Print, exactly as written, the line containing "vermindern. Wie lernten" and every line after it, ending with the final line of the data below.

[Start of section]

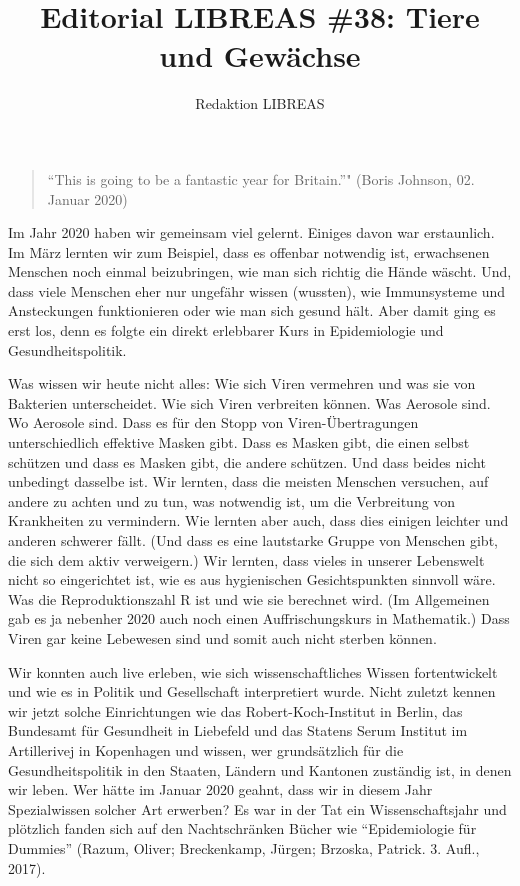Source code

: \documentclass[a4paper,
fontsize=11pt,
oneside,
numbers=noperiodatend,
parskip=half-,
bibliography=totoc,
final
]{scrartcl}
\title{\LARGE{Editorial LIBREAS \#38: Tiere und Gewächse}}%
\author{Redaktion LIBREAS} %
\date{}
\begin{document}
\maketitle
\thispagestyle{fancyplain} 


\begin{quote}
\enquote{This is going to be a fantastic year for Britain.}" (Boris
Johnson, 02. Januar 2020)
\end{quote}

Im Jahr 2020 haben wir gemeinsam viel gelernt. Einiges davon war
erstaunlich. Im März lernten wir zum Beispiel, dass es offenbar
notwendig ist, erwachsenen Menschen noch einmal beizubringen, wie man
sich richtig die Hände wäscht. Und, dass viele Menschen eher nur
ungefähr wissen (wussten), wie Immunsysteme und Ansteckungen
funktionieren oder wie man sich gesund hält. Aber damit ging es erst
los, denn es folgte ein direkt erlebbarer Kurs in Epidemiologie und
Gesundheitspolitik.

Was wissen wir heute nicht alles: Wie sich Viren vermehren und was sie
von Bakterien unterscheidet. Wie sich Viren verbreiten können. Was
Aerosole sind. Wo Aerosole sind. Dass es für den Stopp von
Viren-Übertragungen unterschiedlich effektive Masken gibt. Dass es
Masken gibt, die einen selbst schützen und dass es Masken gibt, die
andere schützen. Und dass beides nicht unbedingt dasselbe ist. Wir
lernten, dass die meisten Menschen versuchen, auf andere zu achten und
zu tun, was notwendig ist, um die Verbreitung von Krankheiten zu
vermindern. Wie lernten aber auch, dass dies einigen leichter und
anderen schwerer fällt. (Und dass es eine lautstarke Gruppe von Menschen
gibt, die sich dem aktiv verweigern.) Wir lernten, dass vieles in
unserer Lebenswelt nicht so eingerichtet ist, wie es aus hygienischen
Gesichtspunkten sinnvoll wäre. Was die Reproduktionszahl R ist und wie
sie berechnet wird. (Im Allgemeinen gab es ja nebenher 2020 auch noch
einen Auffrischungskurs in Mathematik.) Dass Viren gar keine Lebewesen
sind und somit auch nicht sterben können.

Wir konnten auch live erleben, wie sich wissenschaftliches Wissen
fortentwickelt und wie es in Politik und Gesellschaft interpretiert
wurde. Nicht zuletzt kennen wir jetzt solche Einrichtungen wie das
Robert-Koch-Institut in Berlin, das Bundesamt für Gesundheit in
Liebefeld und das Statens Serum Institut im Artillerivej in Kopenhagen
und wissen, wer grundsätzlich für die Gesundheitspolitik in den Staaten,
Ländern und Kantonen zuständig ist, in denen wir leben. Wer hätte im
Januar 2020 geahnt, dass wir in diesem Jahr Spezialwissen solcher Art
erwerben? Es war in der Tat ein Wissenschaftsjahr und plötzlich fanden
sich auf den Nachtschränken Bücher wie \enquote{Epidemiologie für
Dummies} (Razum, Oliver; Breckenkamp, Jürgen; Brzoska, Patrick. 3.
Aufl., 2017).
\end{document}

[End of section]

§ **Response to this exercise**
vermindern. Wie lernten aber auch, dass dies einigen leichter und
anderen schwerer fällt. (Und dass es eine lautstarke Gruppe von Menschen
gibt, die sich dem aktiv verweigern.) Wir lernten, dass vieles in
unserer Lebenswelt nicht so eingerichtet ist, wie es aus hygienischen
Gesichtspunkten sinnvoll wäre. Was die Reproduktionszahl R ist und wie
sie berechnet wird. (Im Allgemeinen gab es ja nebenher 2020 auch noch
einen Auffrischungskurs in Mathematik.) Dass Viren gar keine Lebewesen
sind und somit auch nicht sterben können.

Wir konnten auch live erleben, wie sich wissenschaftliches Wissen
fortentwickelt und wie es in Politik und Gesellschaft interpretiert
wurde. Nicht zuletzt kennen wir jetzt solche Einrichtungen wie das
Robert-Koch-Institut in Berlin, das Bundesamt für Gesundheit in
Liebefeld und das Statens Serum Institut im Artillerivej in Kopenhagen
und wissen, wer grundsätzlich für die Gesundheitspolitik in den Staaten,
Ländern und Kantonen zuständig ist, in denen wir leben. Wer hätte im
Januar 2020 geahnt, dass wir in diesem Jahr Spezialwissen solcher Art
erwerben? Es war in der Tat ein Wissenschaftsjahr und plötzlich fanden
sich auf den Nachtschränken Bücher wie \enquote{Epidemiologie für
Dummies} (Razum, Oliver; Breckenkamp, Jürgen; Brzoska, Patrick. 3.
Aufl., 2017).
\end{document}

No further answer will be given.